WHAT TO WORK ON:
Only a number is expected in reply: the number of lines below that include the word "create".

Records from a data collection
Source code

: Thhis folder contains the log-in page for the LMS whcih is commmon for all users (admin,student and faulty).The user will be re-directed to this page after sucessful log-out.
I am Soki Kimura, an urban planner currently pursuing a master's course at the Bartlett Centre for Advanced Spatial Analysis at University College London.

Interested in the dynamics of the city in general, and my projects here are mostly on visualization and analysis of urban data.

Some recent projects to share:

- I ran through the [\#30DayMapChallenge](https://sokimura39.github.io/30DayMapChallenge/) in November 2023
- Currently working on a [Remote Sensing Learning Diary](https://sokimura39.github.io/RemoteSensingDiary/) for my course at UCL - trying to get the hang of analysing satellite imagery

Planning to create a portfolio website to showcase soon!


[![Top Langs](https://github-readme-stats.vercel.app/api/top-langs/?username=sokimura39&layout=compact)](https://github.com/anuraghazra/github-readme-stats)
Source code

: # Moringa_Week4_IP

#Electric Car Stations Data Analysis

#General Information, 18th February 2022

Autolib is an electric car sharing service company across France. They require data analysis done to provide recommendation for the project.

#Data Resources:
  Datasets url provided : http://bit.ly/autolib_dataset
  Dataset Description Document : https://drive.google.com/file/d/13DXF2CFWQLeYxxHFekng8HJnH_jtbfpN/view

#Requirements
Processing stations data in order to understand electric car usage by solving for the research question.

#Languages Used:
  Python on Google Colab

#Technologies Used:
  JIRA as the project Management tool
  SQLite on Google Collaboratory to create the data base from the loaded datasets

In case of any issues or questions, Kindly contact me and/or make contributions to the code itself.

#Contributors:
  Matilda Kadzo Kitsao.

RESPONSE:
2